Your first mistake is to give a damn about what other "...photographers themselves don't accept digitally..."
Whilst an audience's actions/reactions will inevitably have an impact on how you work, the best way to look at it is that you are doing what you do best. Whilst an audience's response to you work is of obvious importance, it shouldn't be deciding factor in your creative decision making.

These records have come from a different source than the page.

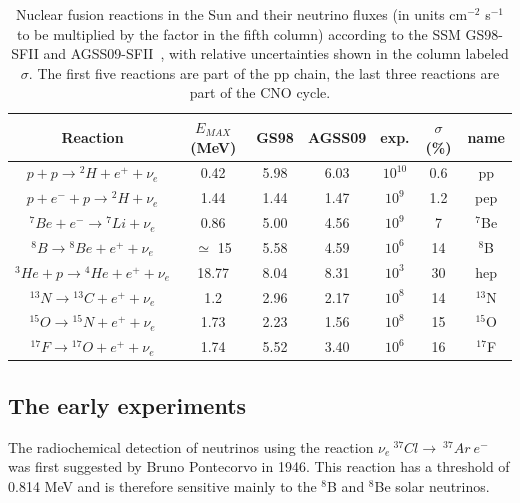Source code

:\begin{table}
\caption{Nuclear fusion reactions in the Sun and their neutrino fluxes (in units cm$^{-2}$ s$^{-1}$ to be multiplied by the factor in the fifth column) according to the SSM GS98-SFII and AGSS09-SFII~\cite{serenelli}, with relative uncertainties shown in the column labeled $\sigma$. The first five reactions are part of the pp chain, the last three reactions are part of the CNO cycle.}
\centering
\begin{tabular}{|c|c|c|c|c|c|c|}
  \hline
  Reaction & $E_{MAX}$ (MeV) & GS98 & AGSS09& exp. & $\sigma$ (\%) &name \\ 
  \hline
$ p + p \rightarrow {^2}H + e ^+ + \nu_e$ & 0.42 & 5.98  & 6.03   & $10^{10}$ & 0.6 &pp \\
$ p + e^- + p \rightarrow {^2}H  + \nu_e$ & 1.44 & 1.44  &1.47& $10^{9}$  & 1.2 &pep \\
$ {^7}Be + e^- \rightarrow {^7}Li + \nu_e$ & 0.86 & 5.00 & 4.56& $10^{9}$  & 7 &$ {^7}$Be \\
$ {^8}B \rightarrow {^8}Be + e ^+ + \nu_e$ & $\simeq$ 15 & 5.58  &4.59  &  $10^{6}$  & 14 &$ {^8}$B\\
$  {^3}He + p \rightarrow {^4}He + e ^+ + \nu_e$ & 18.77 & 8.04  &8.31 &$10^{3}$  & 30 &hep \\
$ {^{13}}N \rightarrow {^{13}}C + e ^+ + \nu_e$ & 1.2 & 2.96 &2.17    &$10^{8}$  &14  &$ {^{13}}$N\\
$ {^{15}}O \rightarrow {^{15}}N + e ^+ + \nu_e$ & 1.73 & 2.23 &1.56    &$10^{8}$  & 15& $ {^{15}}$O\\
$ {^{17}}F \rightarrow {^{17}}O + e ^+ + \nu_e$ & 1.74 & 5.52  &3.40   &$10^{6}$  & 16 &$ {^{17}}$F\\
  \hline
\end{tabular}
\label{tab:snuflux}
\end{table}


\subsection{The early experiments}

The radiochemical detection of neutrinos using the reaction 
$\nu_e~^{37}Cl\rightarrow~^{37}Ar~e^-$ was first suggested by Bruno Pontecorvo in 1946\cite{pontecorvo46}. This reaction has a threshold of 0.814 MeV and is therefore sensitive mainly to the $^8$B and $^8$Be solar neutrinos.

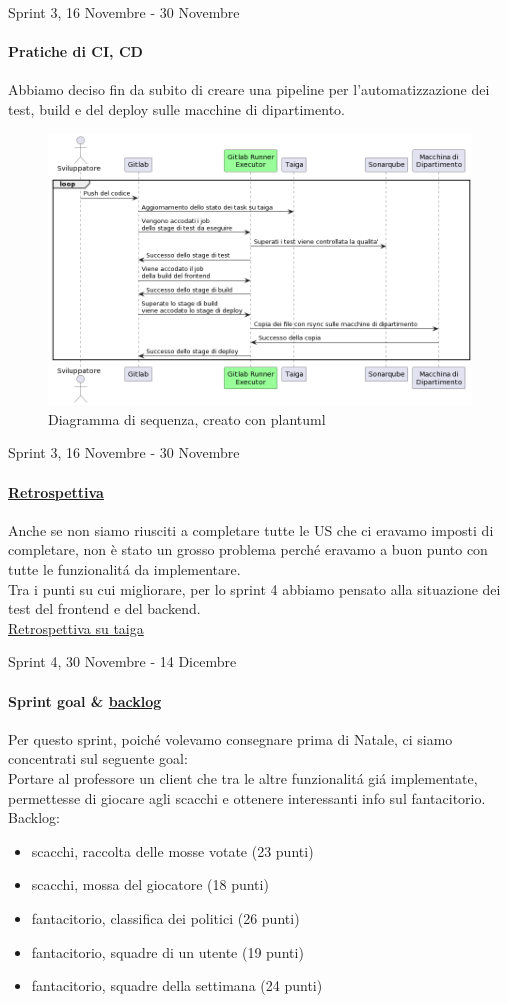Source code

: \documentclass[12pt, aspectration=169]{beamer}
\begin{document}
\begin{frame}{Sprint 3, 16 Novembre - 30 Novembre}
\framesubtitle{Pratiche di CI, CD}
Abbiamo deciso fin da subito di creare una pipeline per l'automatizzazione dei test, build e del deploy sulle macchine di dipartimento.
\begin{figure}[H]
    \centering
    \includegraphics[scale=0.18]{misc/cicd.png}
    \caption{Diagramma di sequenza, creato con plantuml}
    \label{fig:pipeline}
\end{figure}
\end{frame}
\begin{frame}{Sprint 3, 16 Novembre - 30 Novembre}
\framesubtitle{\href{https://taiga.hjkl.gq/project/ingsw2022-team3/wiki/retrospettiva-sprint-3}{Retrospettiva}}
Anche se non siamo riusciti a completare tutte le US che ci eravamo imposti di completare, non \`e stato un grosso problema perch\'e eravamo a buon punto con tutte le funzionalit\'a da implementare.\\
Tra i punti su cui migliorare, per lo sprint 4 abbiamo pensato alla situazione dei test del frontend e del backend. \\
\href{https://taiga.hjkl.gq/project/ingsw2022-team3/wiki/retrospettiva-sprint-4}{Retrospettiva su taiga}
\end{frame}
\begin{frame}{Sprint 4, 30 Novembre - 14 Dicembre}
\framesubtitle{Sprint goal \& \href{https://taiga.hjkl.gq/project/ingsw2022-team3/taskboard/sprint-4-5}{backlog}}
Per questo sprint, poich\'e volevamo consegnare prima di Natale, ci siamo concentrati sul seguente goal: \\
Portare al professore un client che tra le altre funzionalit\'a gi\'a implementate, permettesse di giocare agli scacchi e ottenere interessanti info sul fantacitorio. \\
Backlog:
\begin{itemize}
    \item scacchi, raccolta delle mosse votate (23 punti)
    \item scacchi, mossa del giocatore (18 punti)
    \item fantacitorio, classifica dei politici (26 punti)
    \item fantacitorio, squadre di un utente (19 punti)
    \item fantacitorio, squadre della settimana (24 punti)
\end{itemize}
\end{frame}
\end{document}
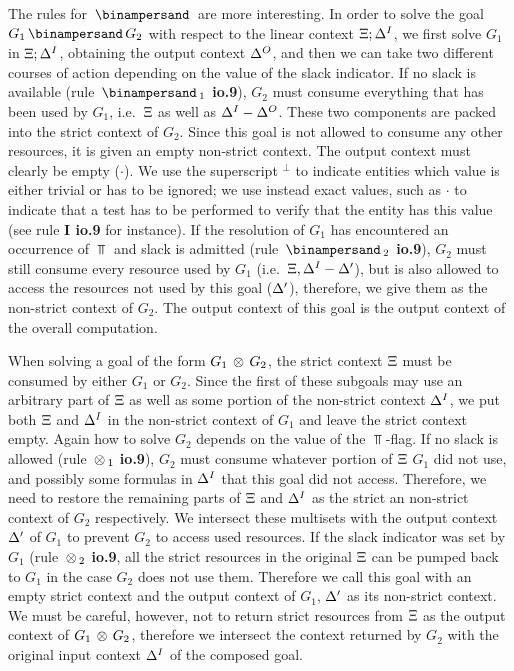 The rules for $\With$ are more interesting. In order to solve the goal $G_1
\With G_2$ with respect to the linear context $\Xi;\Delta^I$, we first solve $G_1$
in $\Xi;\Delta^I$, obtaining the output context $\Delta^O$, and then we can take two
different courses of action depending on the value of the slack indicator. If
no slack is available (rule {\bf $\With_1$ io.9}), $G_2$ must consume
everything that has been used by $G_1$, i.e.\ $\Xi$ as well as $\Delta^I - \Delta^O$.
These two components are packed into the strict context of $G_2$.  Since this
goal is not allowed to consume any other resources, it is given an empty
non-strict context. The output context must clearly be empty ($\cdot$).  We
use the superscript $^\bot$ to indicate entities which value is either
trivial or has to be ignored; we use instead exact values, such as $\cdot$ to
indicate that a test has to be performed to verify that the entity has this
value (see rule {\bf I io.9} for instance). If the resolution of $G_1$ has
encountered an occurrence of $\Top$ and slack is admitted (rule {\bf
  $\With_2$ io.9}), $G_2$ must still consume every resource used by $G_1$
(i.e.\ $\Xi,\Delta^I - \Delta'$), but is also allowed to access the resources not used
by this goal ($\Delta'$), therefore, we give them as the non-strict context of
$G_2$. The output context of this goal is the output context of the overall
computation.

When solving a goal of the form $G_1 \, \otimes \, G_2$, the strict context $\Xi$
must be consumed by either $G_1$ or $G_2$. Since the first of these subgoals
may use an arbitrary part of $\Xi$ as well as some portion of the non-strict
context $\Delta^I$, we put both $\Xi$ and $\Delta^I$ in the non-strict context of
$G_1$ and leave the strict context empty. Again how to solve $G_2$ depends on
the value of the $\Top$-flag. If no slack is allowed (rule {\bf $\, \otimes \,_1$
  io.9}), $G_2$ must consume whatever portion of $\Xi$ $G_1$ did not use, and
possibly some formulas in $\Delta^I$ that this goal did not access. Therefore, we
need to restore the remaining parts of $\Xi$ and $\Delta^I$ as the strict an
non-strict context of $G_2$ respectively. We intersect these multisets with
the output context $\Delta'$ of $G_1$ to prevent $G_2$ to access used resources.
If the slack indicator was set by $G_1$ (rule {\bf $\, \otimes \,_2$ io.9}, all the
strict resources in the original $\Xi$ can be pumped back to $G_1$ in the case
$G_2$ does not use them. Therefore we call this goal with an empty strict
context and the output context of $G_1$, $\Delta'$ as its non-strict context. We
must be careful, however, not to return strict resources from $\Xi$ as the
output context of $G_1 \, \otimes \, G_2$, therefore we intersect the context
returned by $G_2$ with the original input context $\Delta^I$ of the composed
goal.

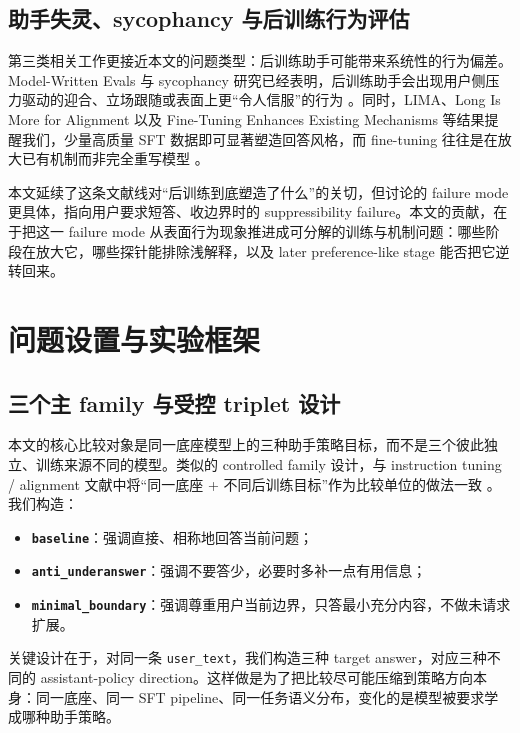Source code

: \documentclass[12pt]{ctexart}
\begin{document}
\subsection{助手失灵、sycophancy 与后训练行为评估}

第三类相关工作更接近本文的问题类型：后训练助手可能带来系统性的行为偏差。Model-Written Evals 与 sycophancy 研究已经表明，后训练助手会出现用户侧压力驱动的迎合、立场跟随或表面上更“令人信服”的行为 \citep{perez2022mwe,sharma2023sycophancy}。同时，LIMA、Long Is More for Alignment 以及 Fine-Tuning Enhances Existing Mechanisms 等结果提醒我们，少量高质量 SFT 数据即可显著塑造回答风格，而 fine-tuning 往往是在放大已有机制而非完全重写模型 \citep{zhou2023lima,zhao2024longismore,prakash2024finetuning}。

本文延续了这条文献线对“后训练到底塑造了什么”的关切，但讨论的 failure mode 更具体，指向用户要求短答、收边界时的 suppressibility failure。本文的贡献，在于把这一 failure mode 从表面行为现象推进成可分解的训练与机制问题：哪些阶段在放大它，哪些探针能排除浅解释，以及 later preference-like stage 能否把它逆转回来。

\section{问题设置与实验框架}
\label{sec:setup}

\subsection{三个主 family 与受控 triplet 设计}

本文的核心比较对象是同一底座模型上的三种助手策略目标，而不是三个彼此独立、训练来源不同的模型。类似的 controlled family 设计，与 instruction tuning / alignment 文献中将“同一底座 + 不同后训练目标”作为比较单位的做法一致 \citep{ouyang2022instructgpt,bai2022hh,dong2023steerlm}。我们构造：
\begin{itemize}[leftmargin=1.5em]
  \item \textbf{\texttt{baseline}}：强调直接、相称地回答当前问题；
  \item \textbf{\texttt{anti\_underanswer}}：强调不要答少，必要时多补一点有用信息；
  \item \textbf{\texttt{minimal\_boundary}}：强调尊重用户当前边界，只答最小充分内容，不做未请求扩展。
\end{itemize}

关键设计在于，对同一条 \texttt{user\_text}，我们构造三种 target answer，对应三种不同的 assistant-policy direction。这样做是为了把比较尽可能压缩到策略方向本身：同一底座、同一 SFT pipeline、同一任务语义分布，变化的是模型被要求学成哪种助手策略。
\end{document}
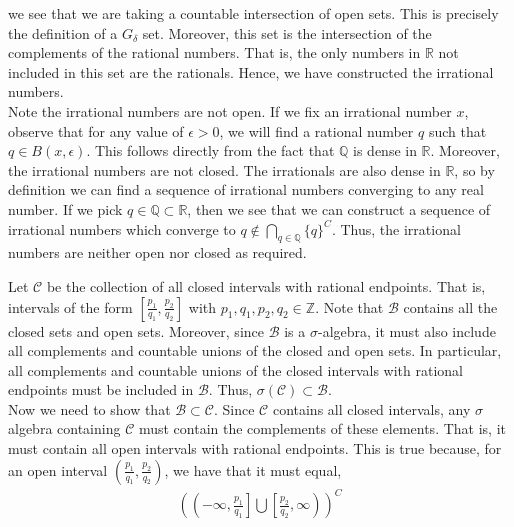\documentclass[12pt]{article}
\newenvironment{problem}[2][Problem]{\begin{trivlist}
\item[\hskip \labelsep {\bfseries #1}\hskip \labelsep {\bfseries #2.}]}{\end{trivlist}}
\begin{document}
we see that we are taking a countable intersection of open sets. This is precisely the definition of a $G_{\delta}$ set. Moreover, this set is the intersection of the complements of the rational numbers. That is, the only numbers in $\mathbb{R}$ not included in this set are the rationals. Hence, we have constructed the irrational numbers.\\

Note the irrational numbers are not open. If we fix an irrational number $x$, observe that for any value of $\epsilon > 0$, we will find a rational number $q$ such that $q \in B(x, \epsilon)$. This follows directly from the fact that $\mathbb{Q}$ is dense in $\mathbb{R}$. Moreover, the irrational numbers are not closed. The irrationals are also dense in $\mathbb{R}$, so by definition we can find a sequence of irrational numbers converging to any real number. If we pick $q \in \mathbb{Q} \subset \mathbb{R}$, then we see that we can construct a sequence of irrational numbers which converge to $q \not\in \bigcap_{q \in \mathbb{Q}} \{q\}^C$. Thus, the irrational numbers are neither open nor closed as required.

\begin{problem}{5}
\end{problem}

Let $\mathcal{C}$ be the collection of all closed intervals with rational endpoints. That is, intervals of the form $\left[ \frac{p_1}{q_1}, \frac{p_2}{q_2} \right]$ with $p_1, q_1, p_2, q_2 \in \mathbb{Z}$. Note that $\mathcal{B}$ contains all the closed sets and open sets. Moreover, since $\mathcal{B}$ is a $\sigma$-algebra, it must also include all complements and countable unions of the closed and open sets. In particular, all complements and countable unions of the closed intervals with rational endpoints must be included in $\mathcal{B}$. Thus, $\sigma(\mathcal{C}) \subset \mathcal{B}$.\\

Now we need to show that $\mathcal{B} \subset \mathcal{C}$. Since $\mathcal{C}$ contains all closed intervals, any $\sigma$ algebra containing $\mathcal{C}$ must contain the complements of these elements. That is, it must contain all open intervals with rational endpoints. This is true because, for an open interval $\left( \frac{p_1}{q_1}, \frac{p_2}{q_2} \right)$, we have that it must equal,
\begin{align*}
\left(\left(-\infty, \frac{p_1}{q_1}\right] \bigcup \left[\frac{p_2}{q_2}, \infty\right)\right)^C
\end{align*}
\end{document}
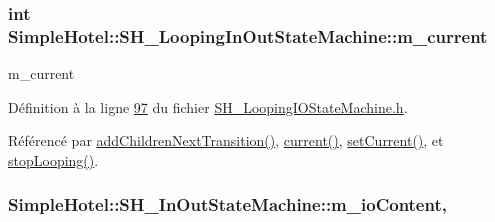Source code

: \hypertarget{classSimpleHotel_1_1SH__LoopingInOutStateMachine_a700a3c54ef593c94815a0418d83dd381}{
\subsubsection[{m\-\_\-current}]{\setlength{\rightskip}{0pt plus 5cm}int Simple\-Hotel\-::\-S\-H\-\_\-\-Looping\-In\-Out\-State\-Machine\-::m\-\_\-current\hspace{0.3cm}{\ttfamily [private]}}}\label{classSimpleHotel_1_1SH__LoopingInOutStateMachine_a700a3c54ef593c94815a0418d83dd381}


m\-\_\-current 



Définition à la ligne \hyperlink{SH__LoopingIOStateMachine_8h_source_l00097}{97} du fichier \hyperlink{SH__LoopingIOStateMachine_8h_source}{S\-H\-\_\-\-Looping\-I\-O\-State\-Machine.\-h}.



Référencé par \hyperlink{classSimpleHotel_1_1SH__LoopingInOutStateMachine_a2ac2ff43d97fd1b12e1b30d6818f33e4}{add\-Children\-Next\-Transition()}, \hyperlink{classSimpleHotel_1_1SH__LoopingInOutStateMachine_a8fea676c16c02ceb82cbb8a93088634e}{current()}, \hyperlink{classSimpleHotel_1_1SH__LoopingInOutStateMachine_a353f7fbee54dd8e544b32c81db0658a2}{set\-Current()}, et \hyperlink{classSimpleHotel_1_1SH__LoopingInOutStateMachine_a64951d436e3f998c7136415019021ec8}{stop\-Looping()}.

\hypertarget{classSimpleHotel_1_1SH__InOutStateMachine_a4b0a3a48b0da31fddb724a357ad9b52c}{
\subsubsection[{m\-\_\-io\-Content}]{\setlength{\rightskip}{0pt plus 5cm}Simple\-Hotel\-::\-S\-H\-\_\-\-In\-Out\-State\-Machine\-::m\-\_\-io\-Content\hspace{0.3cm}{\ttfamily [protected]}, {\ttfamily [inherited]}}}\label{classSimpleHotel_1_1SH__InOutStateMachine_a4b0a3a48b0da31fddb724a357ad9b52c}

BUT If you want to look into WHY it is in fact your duty as a creative individual to go against that viewpoint, there are a few things you can read:
Gerhard Stäbler's 'Sharpened Senses : Open, Responsible, Challenging : Composing Now'
- he's a New Music composer who talks about resistance to his work (in a surprising number of ways), but argues that whilst resisting change is a natural instinct, truly innovative work (even if seen by some as 'offensive') creates room for 'exposing... uncertainties together and viewing the resulting tasks as provocations in the positive sense, and encountering previously unaccustomed, unknown, even existentially challenging situations with creativity'.
Its a bit of a heavy read, but its great motivation to carry on past any negative responses you encounter as an artist.
A nice easy read is Johnathan Burrows' 'The Choreographer's Handbook' - just the first 40 pages (it sounds like a lot - its not - the text is so spread out and there are bits that don't really matter too much so you will finish it in under 15 minutes, I guarantee).
That excerpt playfully looks at how we can explore new possibilities in art (it is about modern dance, but most of what J talks about is applicable to all art forms) - it takes all of the built up huff-n-puff out of the creative process and just gets down to what things you need to consider when creating.
Just remember to not take anything anyone says about your work too seriously. Yes, your work matters, but every so often just step back and say 'its only a fucking picture'.
P.S. if you want an example of someone who creates digital artwork from photography look at Michael Najjar's series of mountain ranges as stock market infographics.
They're called 'High Altitude' - just look at them in Google though - his flash website is useless.